In the context of our study we are interested in cosmological equations of the form found in Eq. (10) which can be described by two dimensional dynamical system. Thus for convenience and notational simplicity we introduce the vector state x, vector parameter \(\alpha \) and vector function f defined as follows,

$$\begin{aligned} x\equiv & {} \left[ x_1, x_2\right] ^T = \left[ {\tilde{H}}, {\tilde{\rho }}\right] ^T, \quad \alpha \equiv \left[ \omega , {\tilde{\Lambda }}, {\tilde{\xi }}\right] ^T, \nonumber \\&f\left( x,\alpha \right) = \left[ f_1\left( x,\alpha \right) , f_2\left( x,\alpha \right) \right] ^T \end{aligned}$$

(13)

The system of equations given in Eq. (10) can be written compactly as,

$$\begin{aligned} {\dot{x}}= & {} f\left( x,\alpha \right) ,\;\; \text{ where }\;\; {\dot{x}}\equiv {d x \over d{\tilde{t}}}\equiv \left[ {dx_1 \over d{\tilde{t}}}, {dx_2 \over d{\tilde{t}}}\right] ^T\nonumber \\ f_1\left( x,\alpha \right)= & {} - x_1^2 - {1\over 6}\,x_2\,\left( 1 + 3\,\omega \right) + 3\,{\tilde{\xi }}\,x_1 + {{\tilde{\Lambda }}\over 3},\nonumber \\ f_2\left( x,\alpha \right)= & {} -3\,x_1\,x_2 \left( 1 + \omega \right) + 18\,{\tilde{\xi }}\,x_1^2. \end{aligned}$$

(14)

3.1 Fixed point analysis and classification

A natural question one might ask is whether these flow lines can go indefinitely to an infinite values of x, or they can end at some special points or curves? Also, how long it takes to reach either the infinite value of x or the finite fixed points, do we need the full analytic or numerical solution to answer these questions or there are quantitative methods one can follow to draw these important information about the system.

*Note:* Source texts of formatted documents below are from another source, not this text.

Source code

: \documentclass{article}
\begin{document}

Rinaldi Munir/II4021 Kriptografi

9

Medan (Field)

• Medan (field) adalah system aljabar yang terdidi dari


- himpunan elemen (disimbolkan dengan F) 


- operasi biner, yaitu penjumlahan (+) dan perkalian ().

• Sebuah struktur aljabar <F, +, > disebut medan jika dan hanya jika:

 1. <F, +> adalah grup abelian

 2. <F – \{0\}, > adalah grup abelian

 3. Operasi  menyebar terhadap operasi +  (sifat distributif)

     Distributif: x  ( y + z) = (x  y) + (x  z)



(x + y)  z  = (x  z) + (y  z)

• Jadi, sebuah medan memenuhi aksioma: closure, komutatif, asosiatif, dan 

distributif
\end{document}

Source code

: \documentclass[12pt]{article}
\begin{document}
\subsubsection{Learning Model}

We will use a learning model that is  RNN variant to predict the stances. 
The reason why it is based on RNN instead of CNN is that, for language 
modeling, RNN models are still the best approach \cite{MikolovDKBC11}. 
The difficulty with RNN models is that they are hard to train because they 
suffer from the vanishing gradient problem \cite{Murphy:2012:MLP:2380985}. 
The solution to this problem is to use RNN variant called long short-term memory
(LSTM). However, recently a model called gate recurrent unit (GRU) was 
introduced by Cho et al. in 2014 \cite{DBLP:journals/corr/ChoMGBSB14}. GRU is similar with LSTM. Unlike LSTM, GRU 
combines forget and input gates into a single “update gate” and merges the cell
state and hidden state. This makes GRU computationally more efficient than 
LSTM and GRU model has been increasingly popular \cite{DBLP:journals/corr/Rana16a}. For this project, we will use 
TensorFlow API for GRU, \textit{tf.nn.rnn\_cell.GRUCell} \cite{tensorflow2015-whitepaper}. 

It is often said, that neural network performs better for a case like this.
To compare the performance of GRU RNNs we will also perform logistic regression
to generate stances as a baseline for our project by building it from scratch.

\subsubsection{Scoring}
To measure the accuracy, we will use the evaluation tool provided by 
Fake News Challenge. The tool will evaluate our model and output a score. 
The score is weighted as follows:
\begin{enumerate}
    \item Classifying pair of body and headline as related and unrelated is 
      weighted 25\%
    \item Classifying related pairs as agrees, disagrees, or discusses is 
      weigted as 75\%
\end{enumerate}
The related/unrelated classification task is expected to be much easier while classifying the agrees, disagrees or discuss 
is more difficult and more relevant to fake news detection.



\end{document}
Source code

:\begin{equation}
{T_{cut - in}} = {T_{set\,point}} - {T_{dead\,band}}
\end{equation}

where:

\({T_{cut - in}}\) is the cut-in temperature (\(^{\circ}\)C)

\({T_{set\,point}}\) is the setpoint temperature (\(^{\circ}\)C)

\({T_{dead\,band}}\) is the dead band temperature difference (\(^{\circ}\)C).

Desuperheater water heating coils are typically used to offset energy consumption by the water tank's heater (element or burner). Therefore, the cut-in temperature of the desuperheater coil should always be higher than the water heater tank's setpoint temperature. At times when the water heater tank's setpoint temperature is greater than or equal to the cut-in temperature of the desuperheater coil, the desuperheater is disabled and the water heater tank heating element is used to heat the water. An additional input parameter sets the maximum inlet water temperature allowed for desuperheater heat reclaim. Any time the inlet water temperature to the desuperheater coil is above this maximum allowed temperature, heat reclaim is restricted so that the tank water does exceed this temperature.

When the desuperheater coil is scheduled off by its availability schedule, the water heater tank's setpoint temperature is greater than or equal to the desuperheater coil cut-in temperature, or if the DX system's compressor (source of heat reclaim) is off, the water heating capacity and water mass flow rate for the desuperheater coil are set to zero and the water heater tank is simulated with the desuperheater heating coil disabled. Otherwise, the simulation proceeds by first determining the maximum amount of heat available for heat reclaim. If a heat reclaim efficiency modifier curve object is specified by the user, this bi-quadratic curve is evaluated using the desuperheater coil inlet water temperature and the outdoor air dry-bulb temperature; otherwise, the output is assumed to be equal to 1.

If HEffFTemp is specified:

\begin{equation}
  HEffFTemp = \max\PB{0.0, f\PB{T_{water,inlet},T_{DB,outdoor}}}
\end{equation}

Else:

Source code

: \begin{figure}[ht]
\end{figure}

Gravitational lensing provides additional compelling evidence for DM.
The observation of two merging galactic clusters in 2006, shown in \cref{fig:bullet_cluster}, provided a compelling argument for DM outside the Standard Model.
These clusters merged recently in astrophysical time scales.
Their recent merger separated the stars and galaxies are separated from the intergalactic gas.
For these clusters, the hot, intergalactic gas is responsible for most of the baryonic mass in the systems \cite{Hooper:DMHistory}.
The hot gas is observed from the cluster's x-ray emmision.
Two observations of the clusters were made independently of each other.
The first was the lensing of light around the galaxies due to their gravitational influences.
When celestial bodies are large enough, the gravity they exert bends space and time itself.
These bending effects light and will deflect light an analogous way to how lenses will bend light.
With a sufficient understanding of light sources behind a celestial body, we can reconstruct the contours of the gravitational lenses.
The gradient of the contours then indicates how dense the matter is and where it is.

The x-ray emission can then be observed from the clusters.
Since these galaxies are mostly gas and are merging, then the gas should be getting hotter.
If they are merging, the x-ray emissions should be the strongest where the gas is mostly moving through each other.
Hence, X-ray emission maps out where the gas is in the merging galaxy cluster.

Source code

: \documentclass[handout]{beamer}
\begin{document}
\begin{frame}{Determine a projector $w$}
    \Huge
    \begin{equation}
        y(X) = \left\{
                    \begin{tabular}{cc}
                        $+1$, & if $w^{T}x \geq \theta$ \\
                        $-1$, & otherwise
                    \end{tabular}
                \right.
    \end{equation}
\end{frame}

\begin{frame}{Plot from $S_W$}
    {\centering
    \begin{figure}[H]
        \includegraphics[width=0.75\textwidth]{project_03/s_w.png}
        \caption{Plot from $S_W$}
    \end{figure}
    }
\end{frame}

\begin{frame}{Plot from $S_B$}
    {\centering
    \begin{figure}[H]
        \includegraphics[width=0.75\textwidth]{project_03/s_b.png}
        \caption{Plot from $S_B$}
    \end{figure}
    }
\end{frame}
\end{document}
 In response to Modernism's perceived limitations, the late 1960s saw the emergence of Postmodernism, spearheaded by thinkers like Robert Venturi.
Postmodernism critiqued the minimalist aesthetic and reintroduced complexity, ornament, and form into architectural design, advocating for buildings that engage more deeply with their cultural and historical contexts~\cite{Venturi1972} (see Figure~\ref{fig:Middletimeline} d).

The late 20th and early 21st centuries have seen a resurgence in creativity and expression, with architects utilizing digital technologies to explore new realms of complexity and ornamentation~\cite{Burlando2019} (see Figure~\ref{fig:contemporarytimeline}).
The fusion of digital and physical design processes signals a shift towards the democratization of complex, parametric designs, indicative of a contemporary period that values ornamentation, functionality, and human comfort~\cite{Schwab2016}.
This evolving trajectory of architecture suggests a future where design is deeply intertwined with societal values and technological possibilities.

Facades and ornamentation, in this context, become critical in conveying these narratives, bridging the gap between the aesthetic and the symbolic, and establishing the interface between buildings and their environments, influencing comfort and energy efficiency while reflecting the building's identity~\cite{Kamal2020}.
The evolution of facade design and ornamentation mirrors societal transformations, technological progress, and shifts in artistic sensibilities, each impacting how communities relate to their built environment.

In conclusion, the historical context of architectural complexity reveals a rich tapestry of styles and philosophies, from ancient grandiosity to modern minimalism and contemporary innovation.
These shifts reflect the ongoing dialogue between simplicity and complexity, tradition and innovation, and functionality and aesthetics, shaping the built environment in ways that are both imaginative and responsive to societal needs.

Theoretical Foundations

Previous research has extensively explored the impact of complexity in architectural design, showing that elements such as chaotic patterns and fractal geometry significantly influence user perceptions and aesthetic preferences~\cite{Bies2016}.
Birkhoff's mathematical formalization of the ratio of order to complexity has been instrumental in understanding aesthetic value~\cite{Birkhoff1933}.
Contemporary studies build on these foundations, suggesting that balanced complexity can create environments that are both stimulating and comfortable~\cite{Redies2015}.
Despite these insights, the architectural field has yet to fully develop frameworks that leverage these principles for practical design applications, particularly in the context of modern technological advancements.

To answer the above questions we need to study the “fixed points” of the system, or the points (or possibly curves) that satisfy \(f( x)=0\). If our system starts exactly at a fixed point it will remain there forever. In fact, they are the equilibrium points of the dynamical system, which could be stable, unstable or saddle equilibrium points. In order to understand the behavior of the system around these points, one have to study the behavior of small linear perturbation around the fixed point under consideration to test the stability of such a point.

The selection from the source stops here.